Fargana Hoque (ফারজানা হক) (born 19 March 1993) is a Bangladeshi cricketer who plays for the Bangladesh cricket team as a right-handed batter.

==Early life==
Hoque was born in Gaibandha, Bangladesh.

==Career==
Hoque was a member of the silver medal-winning team that lost the cricket event final against the Pakistan national women's cricket team at the 2010 Asian Games in Guangzhou, China.

Hoque made her ODI and T20I debuts against Ireland on 26 November 2011 and 28 August 2012, respectively. In June 2018, she was part of Bangladesh's squad that won their first ever Women's Asia Cup title, winning the 2018 Women's Twenty20 Asia Cup tournament. Later the same month, she was named in Bangladesh's squad for the 2018 ICC Women's World Twenty20 Qualifier tournament.

In October 2018, she was named in Bangladesh's squad for the 2018 ICC Women's World Twenty20 tournament in the West Indies.

In August 2019, she was named in Bangladesh's squad for the 2019 ICC Women's World Twenty20 Qualifier tournament in Scotland. In November 2019, she was named in Bangladesh's squad for the cricket tournament at the 2019 South Asian Games.
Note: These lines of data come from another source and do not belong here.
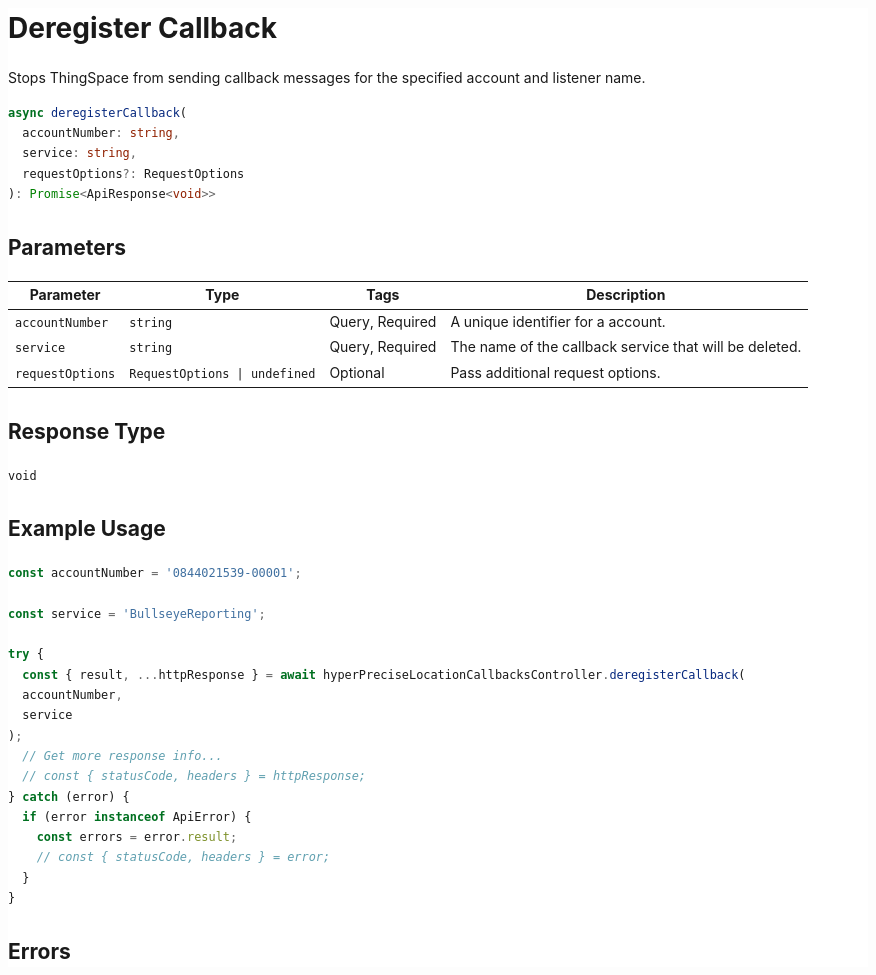 
# Deregister Callback

Stops ThingSpace from sending callback messages for the specified account and listener name.

```ts
async deregisterCallback(
  accountNumber: string,
  service: string,
  requestOptions?: RequestOptions
): Promise<ApiResponse<void>>
```

## Parameters

| Parameter | Type | Tags | Description |
|  --- | --- | --- | --- |
| `accountNumber` | `string` | Query, Required | A unique identifier for a account. |
| `service` | `string` | Query, Required | The name of the callback service that will be deleted. |
| `requestOptions` | `RequestOptions \| undefined` | Optional | Pass additional request options. |

## Response Type

`void`

## Example Usage

```ts
const accountNumber = '0844021539-00001';

const service = 'BullseyeReporting';

try {
  const { result, ...httpResponse } = await hyperPreciseLocationCallbacksController.deregisterCallback(
  accountNumber,
  service
);
  // Get more response info...
  // const { statusCode, headers } = httpResponse;
} catch (error) {
  if (error instanceof ApiError) {
    const errors = error.result;
    // const { statusCode, headers } = error;
  }
}
```

## Errors
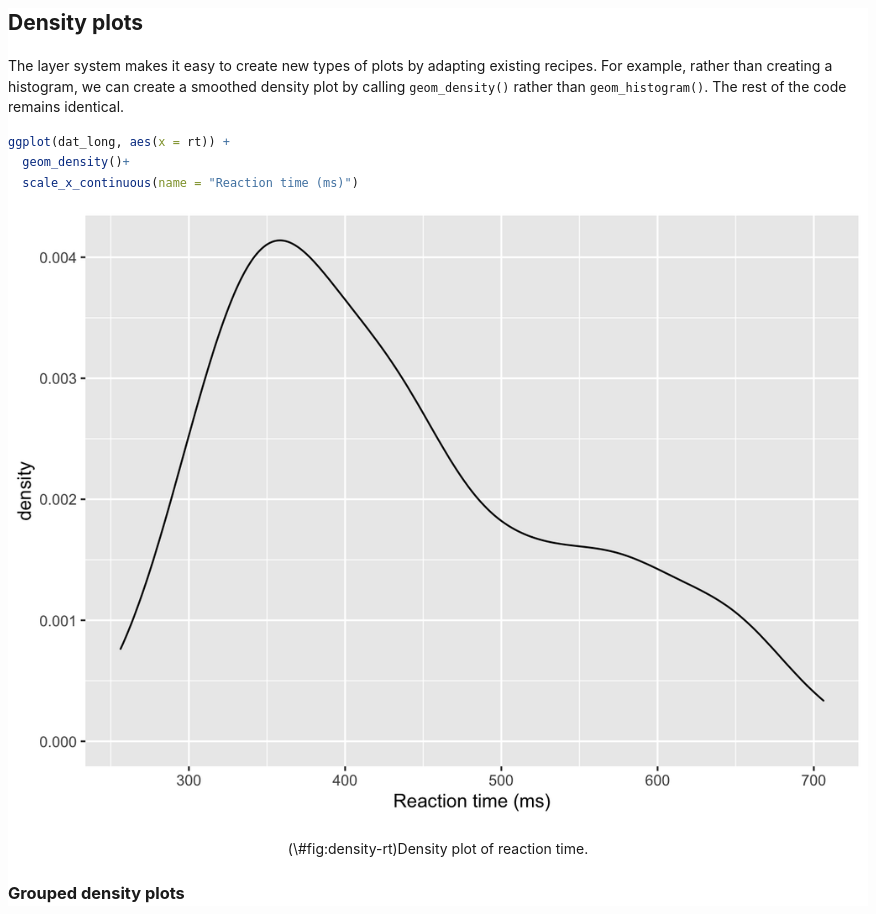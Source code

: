 </div>


## Density plots

The layer system makes it easy to create new types of plots by adapting existing recipes. For example, rather than creating a histogram, we can create a smoothed density plot by calling `geom_density()` rather than `geom_histogram()`. The rest of the code remains identical.


```r
ggplot(dat_long, aes(x = rt)) +
  geom_density()+
  scale_x_continuous(name = "Reaction time (ms)")
```

<div class="figure" style="text-align: center">
<img src="03-ch3_files/figure-html/density-rt-1.png" alt="Density plot of reaction time." width="100%" />
<p class="caption">(\#fig:density-rt)Density plot of reaction time.</p>
</div>

### Grouped density plots
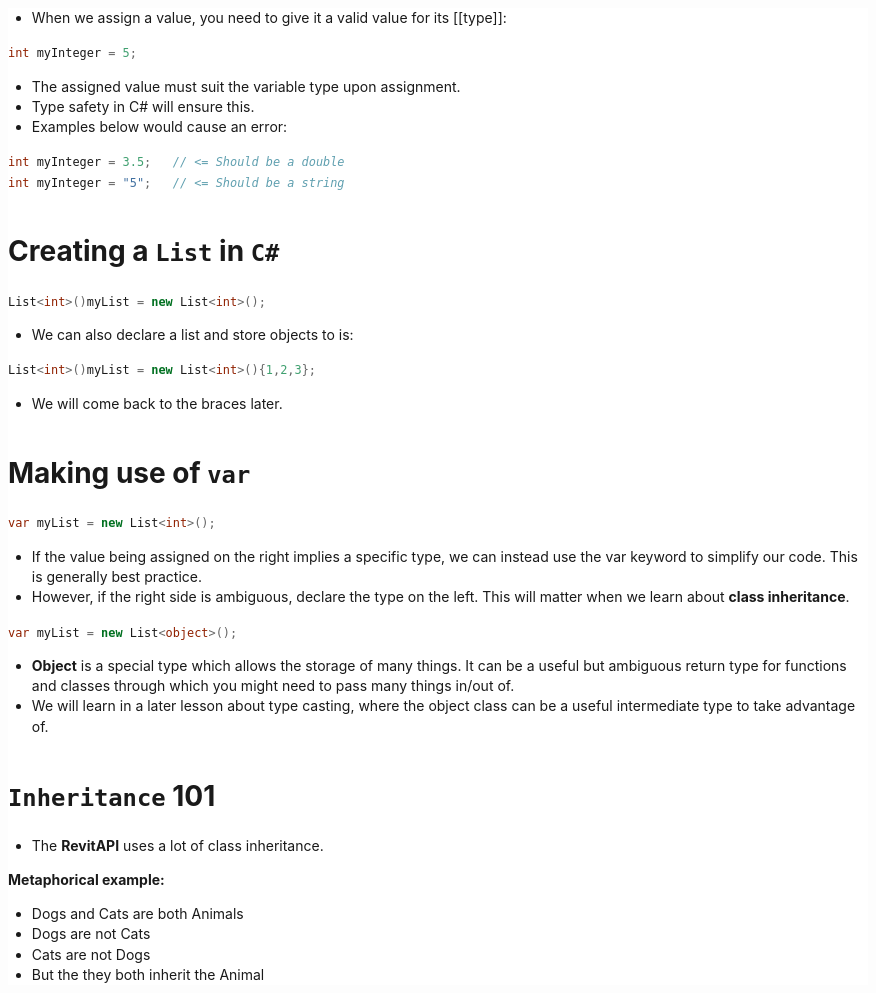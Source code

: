 - When we assign a value, you need to give it a valid value for its [[type]]:

```C#
int myInteger = 5;
```

- The assigned value must suit the variable type upon assignment. 
- Type safety in C# will ensure this.
- Examples below would cause an error:

```C#
int myInteger = 3.5;   // <= Should be a double
int myInteger = "5";   // <= Should be a string
```

# Creating a `List` in `C#`

```C#
List<int>()myList = new List<int>();
```

- We can also declare a list and store objects to is:

```C#
List<int>()myList = new List<int>(){1,2,3};
```

- We will come back to the braces later.


# Making use of `var`

```C#
var myList = new List<int>();
```

- If the value being assigned on the right implies a specific type, we can instead use the var keyword to simplify our code. This is generally best practice.
- However, if the right side is ambiguous, declare the type on the left. This will matter when we learn about **class inheritance**.

```C#
var myList = new List<object>();
```

- **Object** is a special type which allows the storage of many things. It can be a useful but ambiguous return type for functions and classes through which you might need to pass many things in/out of.
- We will learn in a later lesson about type casting, where the object class can be a useful intermediate type to take advantage of.


# `Inheritance` 101

- The **RevitAPI** uses a lot of class inheritance.

**Metaphorical example:**
- Dogs and Cats are both Animals 
- Dogs are not Cats
- Cats are not Dogs
- But the they both inherit the Animal
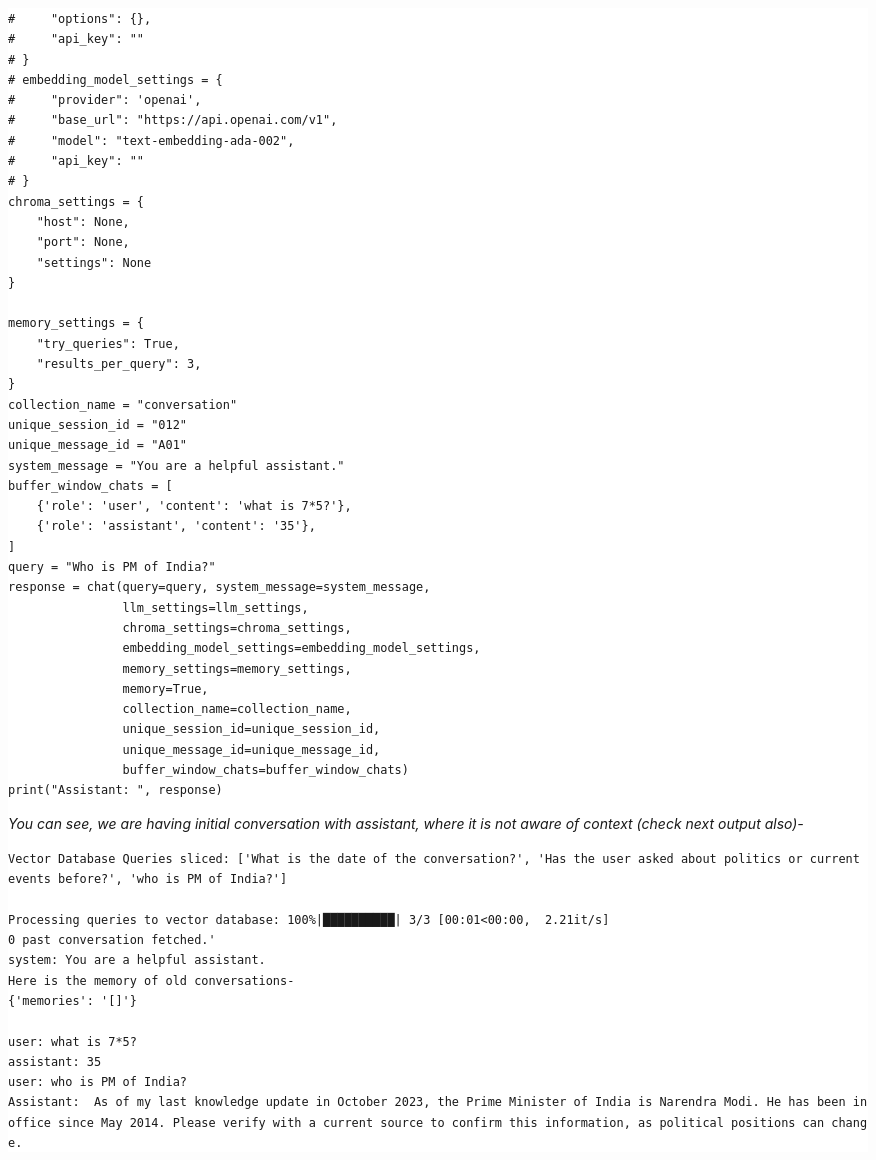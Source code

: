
 ```
#     "options": {},
#     "api_key": ""
# }
# embedding_model_settings = {
#     "provider": 'openai',
#     "base_url": "https://api.openai.com/v1",
#     "model": "text-embedding-ada-002",
#     "api_key": ""
# }
chroma_settings = {
    "host": None,
    "port": None,
    "settings": None
}

memory_settings = {
    "try_queries": True,
    "results_per_query": 3,
}
collection_name = "conversation"
unique_session_id = "012"
unique_message_id = "A01"
system_message = "You are a helpful assistant."
buffer_window_chats = [
    {'role': 'user', 'content': 'what is 7*5?'},
    {'role': 'assistant', 'content': '35'},
]
query = "Who is PM of India?"
response = chat(query=query, system_message=system_message,
                llm_settings=llm_settings,
                chroma_settings=chroma_settings,
                embedding_model_settings=embedding_model_settings,
                memory_settings=memory_settings,
                memory=True,
                collection_name=collection_name,
                unique_session_id=unique_session_id,
                unique_message_id=unique_message_id,
                buffer_window_chats=buffer_window_chats)
print("Assistant: ", response)
```

*You can see, we are having initial conversation with assistant, where it is not aware of context (check next output also)-*

```
Vector Database Queries sliced: ['What is the date of the conversation?', 'Has the user asked about politics or current events before?', 'who is PM of India?']

Processing queries to vector database: 100%|██████████| 3/3 [00:01<00:00,  2.21it/s]
0 past conversation fetched.'
system: You are a helpful assistant.
Here is the memory of old conversations-
{'memories': '[]'}

user: what is 7*5?
assistant: 35
user: who is PM of India?
Assistant:  As of my last knowledge update in October 2023, the Prime Minister of India is Narendra Modi. He has been in office since May 2014. Please verify with a current source to confirm this information, as political positions can change.
```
The Bangladesh team beat Sri Lanka by two runs in the final to win the gold medal.

In January 2020, she was named in Bangladesh's squad for the 2020 ICC Women's T20 World Cup in Australia. In November 2021, she was named in Bangladesh's team for the 2021 Women's Cricket World Cup Qualifier tournament in Zimbabwe. In January 2022, she was named in Bangladesh's team for the 2022 Commonwealth Games Cricket Qualifier tournament in Malaysia. Later the same month, she was named in Bangladesh's team for the 2022 Women's Cricket World Cup in New Zealand. On 25 March 2022, in Bangladesh's World Cup match against Australia, she became the first batter for Bangladesh Women to score 1,000 runs in WODIs.
In December 2023, she became the first Bangladeshi women cricketer to score an overseas century.

Hoque was part of the Bangladesh squad for the 2025 Women's Cricket World Cup Qualifier in Pakistan in April 2025.